(Source records)
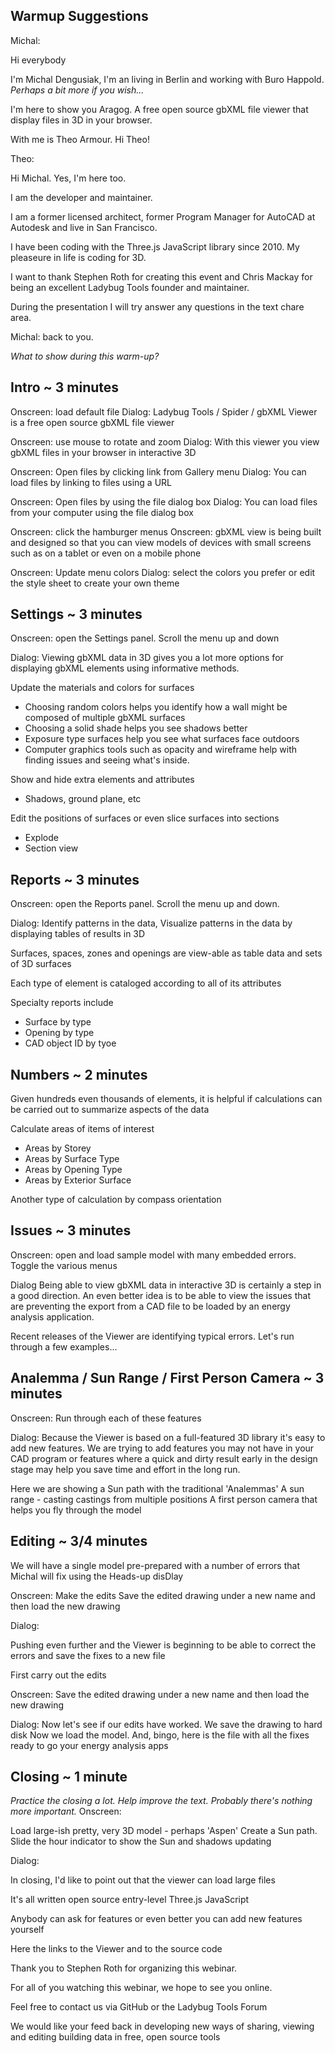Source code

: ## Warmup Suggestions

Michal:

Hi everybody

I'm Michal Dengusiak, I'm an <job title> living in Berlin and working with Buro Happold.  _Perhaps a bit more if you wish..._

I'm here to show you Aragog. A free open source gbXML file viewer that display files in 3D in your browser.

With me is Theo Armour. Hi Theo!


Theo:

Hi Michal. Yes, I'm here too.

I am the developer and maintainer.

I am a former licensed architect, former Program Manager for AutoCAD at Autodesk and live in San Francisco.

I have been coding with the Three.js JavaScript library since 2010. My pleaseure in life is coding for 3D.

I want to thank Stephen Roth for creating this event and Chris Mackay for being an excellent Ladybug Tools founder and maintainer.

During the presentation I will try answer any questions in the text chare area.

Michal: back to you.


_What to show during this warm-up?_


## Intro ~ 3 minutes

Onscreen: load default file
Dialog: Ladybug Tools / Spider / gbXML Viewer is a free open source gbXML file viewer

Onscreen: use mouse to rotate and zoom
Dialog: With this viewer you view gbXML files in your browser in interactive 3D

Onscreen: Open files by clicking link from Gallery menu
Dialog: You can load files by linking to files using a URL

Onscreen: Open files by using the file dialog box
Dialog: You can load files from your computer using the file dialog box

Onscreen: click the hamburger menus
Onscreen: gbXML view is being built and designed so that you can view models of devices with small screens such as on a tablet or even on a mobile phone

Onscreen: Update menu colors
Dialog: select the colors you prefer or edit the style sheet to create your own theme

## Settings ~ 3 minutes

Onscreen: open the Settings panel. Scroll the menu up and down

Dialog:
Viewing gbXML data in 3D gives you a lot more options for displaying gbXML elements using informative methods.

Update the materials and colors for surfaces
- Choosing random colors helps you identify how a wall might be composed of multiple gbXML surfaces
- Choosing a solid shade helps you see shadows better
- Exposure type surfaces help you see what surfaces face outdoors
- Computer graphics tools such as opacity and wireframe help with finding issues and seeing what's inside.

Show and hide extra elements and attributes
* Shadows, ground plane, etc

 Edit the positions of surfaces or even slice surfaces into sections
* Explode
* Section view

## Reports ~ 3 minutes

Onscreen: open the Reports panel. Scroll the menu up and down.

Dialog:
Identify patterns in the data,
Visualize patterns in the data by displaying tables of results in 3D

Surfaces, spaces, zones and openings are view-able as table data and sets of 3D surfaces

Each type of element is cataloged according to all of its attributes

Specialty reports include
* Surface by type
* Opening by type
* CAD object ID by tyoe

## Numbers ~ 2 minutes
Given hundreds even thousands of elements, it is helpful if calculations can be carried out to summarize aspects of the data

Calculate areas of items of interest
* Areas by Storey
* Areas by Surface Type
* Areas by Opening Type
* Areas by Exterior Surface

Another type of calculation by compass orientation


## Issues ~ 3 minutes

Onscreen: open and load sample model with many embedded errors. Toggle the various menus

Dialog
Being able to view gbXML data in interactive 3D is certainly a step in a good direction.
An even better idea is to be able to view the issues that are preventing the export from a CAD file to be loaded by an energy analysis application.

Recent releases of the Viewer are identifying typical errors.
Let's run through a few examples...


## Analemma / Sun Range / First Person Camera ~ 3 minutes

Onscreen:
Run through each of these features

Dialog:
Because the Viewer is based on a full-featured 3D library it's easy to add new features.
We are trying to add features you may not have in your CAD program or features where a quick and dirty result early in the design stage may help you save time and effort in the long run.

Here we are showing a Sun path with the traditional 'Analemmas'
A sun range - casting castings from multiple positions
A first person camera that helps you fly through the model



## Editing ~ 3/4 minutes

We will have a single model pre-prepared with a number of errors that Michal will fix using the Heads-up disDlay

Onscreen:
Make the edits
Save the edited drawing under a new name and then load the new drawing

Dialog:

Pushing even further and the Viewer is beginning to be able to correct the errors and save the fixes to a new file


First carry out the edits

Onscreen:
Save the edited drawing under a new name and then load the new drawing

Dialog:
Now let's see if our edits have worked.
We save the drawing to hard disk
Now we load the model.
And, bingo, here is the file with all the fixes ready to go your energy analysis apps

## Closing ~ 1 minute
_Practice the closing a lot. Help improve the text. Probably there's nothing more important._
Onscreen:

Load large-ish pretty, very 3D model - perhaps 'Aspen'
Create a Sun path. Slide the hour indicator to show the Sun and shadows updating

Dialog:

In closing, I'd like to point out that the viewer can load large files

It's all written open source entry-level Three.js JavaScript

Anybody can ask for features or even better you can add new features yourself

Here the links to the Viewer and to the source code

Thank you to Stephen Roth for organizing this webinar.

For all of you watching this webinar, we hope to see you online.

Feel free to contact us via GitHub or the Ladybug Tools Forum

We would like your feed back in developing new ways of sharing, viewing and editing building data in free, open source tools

#### [What the task requires]
Excluding the pictures, reproduce every entry exactly as given.

#### [Solution to the exercise]
Source code

: ## Warmup Suggestions

Michal:

Hi everybody

I'm Michal Dengusiak, I'm an <job title> living in Berlin and working with Buro Happold.  _Perhaps a bit more if you wish..._

I'm here to show you Aragog. A free open source gbXML file viewer that display files in 3D in your browser.

With me is Theo Armour. Hi Theo!


Theo:

Hi Michal. Yes, I'm here too.

I am the developer and maintainer.

I am a former licensed architect, former Program Manager for AutoCAD at Autodesk and live in San Francisco.

I have been coding with the Three.js JavaScript library since 2010. My pleaseure in life is coding for 3D.

I want to thank Stephen Roth for creating this event and Chris Mackay for being an excellent Ladybug Tools founder and maintainer.

During the presentation I will try answer any questions in the text chare area.

Michal: back to you.


_What to show during this warm-up?_


## Intro ~ 3 minutes

Onscreen: load default file
Dialog: Ladybug Tools / Spider / gbXML Viewer is a free open source gbXML file viewer

Onscreen: use mouse to rotate and zoom
Dialog: With this viewer you view gbXML files in your browser in interactive 3D

Onscreen: Open files by clicking link from Gallery menu
Dialog: You can load files by linking to files using a URL

Onscreen: Open files by using the file dialog box
Dialog: You can load files from your computer using the file dialog box

Onscreen: click the hamburger menus
Onscreen: gbXML view is being built and designed so that you can view models of devices with small screens such as on a tablet or even on a mobile phone

Onscreen: Update menu colors
Dialog: select the colors you prefer or edit the style sheet to create your own theme

## Settings ~ 3 minutes

Onscreen: open the Settings panel. Scroll the menu up and down

Dialog:
Viewing gbXML data in 3D gives you a lot more options for displaying gbXML elements using informative methods.

Update the materials and colors for surfaces
- Choosing random colors helps you identify how a wall might be composed of multiple gbXML surfaces
- Choosing a solid shade helps you see shadows better
- Exposure type surfaces help you see what surfaces face outdoors
- Computer graphics tools such as opacity and wireframe help with finding issues and seeing what's inside.

Show and hide extra elements and attributes
* Shadows, ground plane, etc

 Edit the positions of surfaces or even slice surfaces into sections
* Explode
* Section view

## Reports ~ 3 minutes

Onscreen: open the Reports panel. Scroll the menu up and down.

Dialog:
Identify patterns in the data,
Visualize patterns in the data by displaying tables of results in 3D

Surfaces, spaces, zones and openings are view-able as table data and sets of 3D surfaces

Each type of element is cataloged according to all of its attributes

Specialty reports include
* Surface by type
* Opening by type
* CAD object ID by tyoe

## Numbers ~ 2 minutes
Given hundreds even thousands of elements, it is helpful if calculations can be carried out to summarize aspects of the data

Calculate areas of items of interest
* Areas by Storey
* Areas by Surface Type
* Areas by Opening Type
* Areas by Exterior Surface

Another type of calculation by compass orientation


## Issues ~ 3 minutes

Onscreen: open and load sample model with many embedded errors. Toggle the various menus

Dialog
Being able to view gbXML data in interactive 3D is certainly a step in a good direction.
An even better idea is to be able to view the issues that are preventing the export from a CAD file to be loaded by an energy analysis application.

Recent releases of the Viewer are identifying typical errors.
Let's run through a few examples...


## Analemma / Sun Range / First Person Camera ~ 3 minutes

Onscreen:
Run through each of these features

Dialog:
Because the Viewer is based on a full-featured 3D library it's easy to add new features.
We are trying to add features you may not have in your CAD program or features where a quick and dirty result early in the design stage may help you save time and effort in the long run.

Here we are showing a Sun path with the traditional 'Analemmas'
A sun range - casting castings from multiple positions
A first person camera that helps you fly through the model



## Editing ~ 3/4 minutes

We will have a single model pre-prepared with a number of errors that Michal will fix using the Heads-up disDlay

Onscreen:
Make the edits
Save the edited drawing under a new name and then load the new drawing

Dialog:

Pushing even further and the Viewer is beginning to be able to correct the errors and save the fixes to a new file


First carry out the edits

Onscreen:
Save the edited drawing under a new name and then load the new drawing

Dialog:
Now let's see if our edits have worked.
We save the drawing to hard disk
Now we load the model.
And, bingo, here is the file with all the fixes ready to go your energy analysis apps

## Closing ~ 1 minute
_Practice the closing a lot. Help improve the text. Probably there's nothing more important._
Onscreen:

Load large-ish pretty, very 3D model - perhaps 'Aspen'
Create a Sun path. Slide the hour indicator to show the Sun and shadows updating

Dialog:

In closing, I'd like to point out that the viewer can load large files

It's all written open source entry-level Three.js JavaScript

Anybody can ask for features or even better you can add new features yourself

Here the links to the Viewer and to the source code

Thank you to Stephen Roth for organizing this webinar.

For all of you watching this webinar, we hope to see you online.

Feel free to contact us via GitHub or the Ladybug Tools Forum

We would like your feed back in developing new ways of sharing, viewing and editing building data in free, open source tools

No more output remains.